• _About this exercise_: Give back every line of the material below that has the string "link".

::::

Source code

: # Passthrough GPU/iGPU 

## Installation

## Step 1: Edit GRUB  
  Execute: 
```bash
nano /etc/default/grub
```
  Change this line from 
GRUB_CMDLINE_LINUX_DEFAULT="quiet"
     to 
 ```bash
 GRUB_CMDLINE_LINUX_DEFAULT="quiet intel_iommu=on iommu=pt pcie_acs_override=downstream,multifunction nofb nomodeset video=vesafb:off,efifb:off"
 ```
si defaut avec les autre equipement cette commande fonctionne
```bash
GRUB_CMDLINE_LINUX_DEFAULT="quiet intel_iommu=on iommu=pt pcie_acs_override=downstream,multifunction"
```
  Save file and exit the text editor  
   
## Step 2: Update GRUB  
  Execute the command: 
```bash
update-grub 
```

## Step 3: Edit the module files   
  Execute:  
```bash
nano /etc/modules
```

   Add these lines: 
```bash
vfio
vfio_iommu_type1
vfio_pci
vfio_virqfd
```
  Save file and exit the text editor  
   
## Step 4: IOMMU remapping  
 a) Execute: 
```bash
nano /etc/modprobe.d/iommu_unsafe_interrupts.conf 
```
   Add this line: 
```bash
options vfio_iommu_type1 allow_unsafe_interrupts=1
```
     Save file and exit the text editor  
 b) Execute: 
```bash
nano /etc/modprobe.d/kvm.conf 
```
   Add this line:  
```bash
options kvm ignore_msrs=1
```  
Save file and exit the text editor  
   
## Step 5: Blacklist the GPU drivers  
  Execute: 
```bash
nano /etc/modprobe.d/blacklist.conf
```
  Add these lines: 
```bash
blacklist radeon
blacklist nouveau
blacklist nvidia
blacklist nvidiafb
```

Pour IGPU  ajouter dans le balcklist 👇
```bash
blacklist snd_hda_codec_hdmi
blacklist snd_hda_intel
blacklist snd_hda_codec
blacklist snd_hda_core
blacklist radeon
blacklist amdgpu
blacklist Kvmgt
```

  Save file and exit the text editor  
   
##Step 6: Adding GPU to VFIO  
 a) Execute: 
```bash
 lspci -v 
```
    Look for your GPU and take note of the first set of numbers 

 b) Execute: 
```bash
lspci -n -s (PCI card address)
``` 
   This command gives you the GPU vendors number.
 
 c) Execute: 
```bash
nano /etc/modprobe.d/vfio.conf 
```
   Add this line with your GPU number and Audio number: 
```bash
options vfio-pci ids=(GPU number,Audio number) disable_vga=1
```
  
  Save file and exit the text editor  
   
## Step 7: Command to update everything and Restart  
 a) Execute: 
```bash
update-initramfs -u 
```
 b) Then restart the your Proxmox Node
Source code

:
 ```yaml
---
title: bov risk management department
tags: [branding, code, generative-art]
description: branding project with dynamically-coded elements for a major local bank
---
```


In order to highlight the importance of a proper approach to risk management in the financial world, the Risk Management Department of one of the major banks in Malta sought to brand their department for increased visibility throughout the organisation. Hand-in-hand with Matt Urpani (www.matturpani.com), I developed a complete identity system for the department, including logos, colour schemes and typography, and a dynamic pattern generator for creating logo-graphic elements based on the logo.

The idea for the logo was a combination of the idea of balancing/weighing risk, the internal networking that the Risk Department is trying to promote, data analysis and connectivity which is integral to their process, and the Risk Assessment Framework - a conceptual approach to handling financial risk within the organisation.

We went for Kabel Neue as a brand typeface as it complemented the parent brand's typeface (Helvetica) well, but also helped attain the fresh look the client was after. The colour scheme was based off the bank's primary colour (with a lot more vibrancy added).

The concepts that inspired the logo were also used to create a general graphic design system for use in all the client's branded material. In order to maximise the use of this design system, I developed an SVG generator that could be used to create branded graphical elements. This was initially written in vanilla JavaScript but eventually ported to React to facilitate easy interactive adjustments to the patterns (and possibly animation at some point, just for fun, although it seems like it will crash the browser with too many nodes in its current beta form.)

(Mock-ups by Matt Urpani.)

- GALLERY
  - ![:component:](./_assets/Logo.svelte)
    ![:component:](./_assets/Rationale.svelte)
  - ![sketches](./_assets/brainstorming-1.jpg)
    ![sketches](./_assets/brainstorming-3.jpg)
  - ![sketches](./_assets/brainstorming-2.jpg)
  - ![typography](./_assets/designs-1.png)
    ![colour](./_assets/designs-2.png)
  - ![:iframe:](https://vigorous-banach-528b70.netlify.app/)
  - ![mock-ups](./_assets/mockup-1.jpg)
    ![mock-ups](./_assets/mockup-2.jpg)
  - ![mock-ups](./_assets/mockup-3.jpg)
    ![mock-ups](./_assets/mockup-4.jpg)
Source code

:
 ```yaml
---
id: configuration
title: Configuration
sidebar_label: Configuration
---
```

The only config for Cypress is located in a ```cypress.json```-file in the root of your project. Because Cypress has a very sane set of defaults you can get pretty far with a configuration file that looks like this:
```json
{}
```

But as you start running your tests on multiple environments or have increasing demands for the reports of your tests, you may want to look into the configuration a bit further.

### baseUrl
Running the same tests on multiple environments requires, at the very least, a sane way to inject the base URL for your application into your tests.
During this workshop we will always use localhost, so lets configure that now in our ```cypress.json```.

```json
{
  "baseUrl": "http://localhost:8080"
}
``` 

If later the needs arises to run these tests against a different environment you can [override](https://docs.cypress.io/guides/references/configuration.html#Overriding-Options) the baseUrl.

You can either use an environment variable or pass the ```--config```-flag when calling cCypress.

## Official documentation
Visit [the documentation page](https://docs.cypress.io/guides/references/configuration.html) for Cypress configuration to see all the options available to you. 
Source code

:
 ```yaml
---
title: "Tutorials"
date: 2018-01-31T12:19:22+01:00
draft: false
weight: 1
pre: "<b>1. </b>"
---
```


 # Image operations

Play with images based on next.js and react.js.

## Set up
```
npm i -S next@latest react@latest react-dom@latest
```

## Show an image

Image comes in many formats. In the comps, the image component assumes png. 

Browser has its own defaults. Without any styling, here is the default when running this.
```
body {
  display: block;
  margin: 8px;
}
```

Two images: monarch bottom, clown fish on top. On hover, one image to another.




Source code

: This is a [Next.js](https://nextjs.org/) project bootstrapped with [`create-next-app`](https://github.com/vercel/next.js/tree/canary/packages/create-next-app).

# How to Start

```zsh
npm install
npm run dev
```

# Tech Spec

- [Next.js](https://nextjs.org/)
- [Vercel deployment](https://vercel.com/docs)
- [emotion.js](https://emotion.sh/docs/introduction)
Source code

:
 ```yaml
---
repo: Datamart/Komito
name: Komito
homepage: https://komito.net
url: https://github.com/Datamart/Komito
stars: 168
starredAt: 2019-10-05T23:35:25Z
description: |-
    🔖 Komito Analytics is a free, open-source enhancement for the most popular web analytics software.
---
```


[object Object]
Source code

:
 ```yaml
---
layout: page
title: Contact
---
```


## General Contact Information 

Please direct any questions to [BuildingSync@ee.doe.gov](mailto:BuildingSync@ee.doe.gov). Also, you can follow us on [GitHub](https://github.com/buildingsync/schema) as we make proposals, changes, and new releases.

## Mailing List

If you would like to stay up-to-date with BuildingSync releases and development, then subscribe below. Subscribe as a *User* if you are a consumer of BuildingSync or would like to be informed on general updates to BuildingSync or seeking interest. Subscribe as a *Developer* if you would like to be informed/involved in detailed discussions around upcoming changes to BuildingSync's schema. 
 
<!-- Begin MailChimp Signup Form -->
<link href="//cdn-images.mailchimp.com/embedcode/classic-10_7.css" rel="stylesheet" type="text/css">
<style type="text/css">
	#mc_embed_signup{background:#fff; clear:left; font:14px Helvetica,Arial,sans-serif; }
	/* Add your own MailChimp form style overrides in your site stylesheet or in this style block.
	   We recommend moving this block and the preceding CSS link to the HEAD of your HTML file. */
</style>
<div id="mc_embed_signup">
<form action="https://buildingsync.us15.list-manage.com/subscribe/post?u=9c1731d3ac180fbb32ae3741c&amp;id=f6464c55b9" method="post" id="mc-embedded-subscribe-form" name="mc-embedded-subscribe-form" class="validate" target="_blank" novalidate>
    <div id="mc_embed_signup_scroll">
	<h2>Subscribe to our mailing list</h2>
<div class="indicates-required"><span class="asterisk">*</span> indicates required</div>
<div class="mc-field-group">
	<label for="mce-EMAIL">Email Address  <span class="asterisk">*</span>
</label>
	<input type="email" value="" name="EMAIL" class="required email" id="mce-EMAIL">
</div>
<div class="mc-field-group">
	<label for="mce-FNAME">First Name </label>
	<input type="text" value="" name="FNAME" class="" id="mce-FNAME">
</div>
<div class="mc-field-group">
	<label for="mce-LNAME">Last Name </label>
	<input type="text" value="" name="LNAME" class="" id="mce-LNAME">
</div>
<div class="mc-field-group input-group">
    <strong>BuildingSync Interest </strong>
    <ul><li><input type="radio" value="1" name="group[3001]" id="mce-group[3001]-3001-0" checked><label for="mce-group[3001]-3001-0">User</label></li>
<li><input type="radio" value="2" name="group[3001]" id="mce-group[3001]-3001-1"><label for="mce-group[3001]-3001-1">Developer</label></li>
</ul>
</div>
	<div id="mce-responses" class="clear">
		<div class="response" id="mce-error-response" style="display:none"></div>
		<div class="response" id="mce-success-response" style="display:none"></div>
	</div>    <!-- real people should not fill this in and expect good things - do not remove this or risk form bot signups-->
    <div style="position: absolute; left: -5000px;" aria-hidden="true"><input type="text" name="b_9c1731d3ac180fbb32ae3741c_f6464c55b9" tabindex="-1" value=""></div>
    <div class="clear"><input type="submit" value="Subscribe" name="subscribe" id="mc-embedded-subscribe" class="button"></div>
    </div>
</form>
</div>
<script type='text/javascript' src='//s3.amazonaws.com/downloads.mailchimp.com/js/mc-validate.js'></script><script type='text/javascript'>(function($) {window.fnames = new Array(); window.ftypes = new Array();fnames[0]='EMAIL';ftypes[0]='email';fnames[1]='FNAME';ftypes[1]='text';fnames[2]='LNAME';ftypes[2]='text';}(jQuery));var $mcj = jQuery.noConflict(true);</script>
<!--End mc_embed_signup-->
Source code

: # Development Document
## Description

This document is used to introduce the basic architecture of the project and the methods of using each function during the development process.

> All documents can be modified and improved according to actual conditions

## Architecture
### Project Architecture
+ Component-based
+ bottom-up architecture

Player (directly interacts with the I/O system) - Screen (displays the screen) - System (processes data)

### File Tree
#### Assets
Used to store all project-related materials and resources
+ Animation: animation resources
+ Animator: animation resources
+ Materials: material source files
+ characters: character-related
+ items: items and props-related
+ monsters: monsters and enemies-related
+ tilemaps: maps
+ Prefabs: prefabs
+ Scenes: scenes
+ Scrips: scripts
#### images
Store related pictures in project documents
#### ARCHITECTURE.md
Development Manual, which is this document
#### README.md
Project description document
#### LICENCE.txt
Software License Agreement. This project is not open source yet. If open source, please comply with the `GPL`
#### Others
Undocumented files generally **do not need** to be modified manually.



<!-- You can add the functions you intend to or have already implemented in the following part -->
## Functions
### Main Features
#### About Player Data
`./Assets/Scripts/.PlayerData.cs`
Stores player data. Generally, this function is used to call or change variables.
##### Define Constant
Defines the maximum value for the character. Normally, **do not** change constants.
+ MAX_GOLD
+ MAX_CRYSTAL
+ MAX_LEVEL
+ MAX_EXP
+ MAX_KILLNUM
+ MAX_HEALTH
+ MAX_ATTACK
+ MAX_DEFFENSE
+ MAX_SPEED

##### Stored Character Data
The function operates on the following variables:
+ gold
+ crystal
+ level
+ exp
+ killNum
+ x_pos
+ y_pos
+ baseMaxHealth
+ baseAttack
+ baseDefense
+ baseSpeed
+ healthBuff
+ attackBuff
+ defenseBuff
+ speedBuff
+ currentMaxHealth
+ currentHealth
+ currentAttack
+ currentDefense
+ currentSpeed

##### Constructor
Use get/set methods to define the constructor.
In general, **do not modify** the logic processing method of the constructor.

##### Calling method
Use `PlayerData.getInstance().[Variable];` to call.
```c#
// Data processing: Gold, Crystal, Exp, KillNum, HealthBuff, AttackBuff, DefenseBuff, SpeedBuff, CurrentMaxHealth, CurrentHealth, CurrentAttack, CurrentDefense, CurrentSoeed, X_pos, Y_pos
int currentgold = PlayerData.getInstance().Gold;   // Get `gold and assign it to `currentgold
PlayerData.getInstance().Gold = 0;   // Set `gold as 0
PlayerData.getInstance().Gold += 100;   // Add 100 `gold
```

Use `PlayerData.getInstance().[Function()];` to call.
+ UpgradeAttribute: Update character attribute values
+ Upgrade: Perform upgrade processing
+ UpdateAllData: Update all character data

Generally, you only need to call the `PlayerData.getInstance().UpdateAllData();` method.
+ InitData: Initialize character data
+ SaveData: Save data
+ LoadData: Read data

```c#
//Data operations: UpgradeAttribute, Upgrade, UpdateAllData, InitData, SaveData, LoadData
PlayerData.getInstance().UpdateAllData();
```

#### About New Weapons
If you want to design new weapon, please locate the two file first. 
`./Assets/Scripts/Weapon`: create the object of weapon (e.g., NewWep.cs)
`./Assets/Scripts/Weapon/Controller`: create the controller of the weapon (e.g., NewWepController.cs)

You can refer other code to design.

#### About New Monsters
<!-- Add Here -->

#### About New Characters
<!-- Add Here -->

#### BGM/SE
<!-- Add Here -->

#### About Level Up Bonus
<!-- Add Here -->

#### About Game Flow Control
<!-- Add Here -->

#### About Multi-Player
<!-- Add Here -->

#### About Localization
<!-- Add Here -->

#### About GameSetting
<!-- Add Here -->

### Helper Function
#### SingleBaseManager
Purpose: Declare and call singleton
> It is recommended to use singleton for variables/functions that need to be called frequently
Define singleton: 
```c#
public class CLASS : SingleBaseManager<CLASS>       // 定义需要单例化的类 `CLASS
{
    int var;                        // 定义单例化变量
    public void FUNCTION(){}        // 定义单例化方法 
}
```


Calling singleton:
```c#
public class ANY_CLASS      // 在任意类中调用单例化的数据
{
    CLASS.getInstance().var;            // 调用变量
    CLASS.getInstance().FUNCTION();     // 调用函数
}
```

::::

• _Your solution_:
<link href="//cdn-images.mailchimp.com/embedcode/classic-10_7.css" rel="stylesheet" type="text/css">
	   We recommend moving this block and the preceding CSS link to the HEAD of your HTML file. */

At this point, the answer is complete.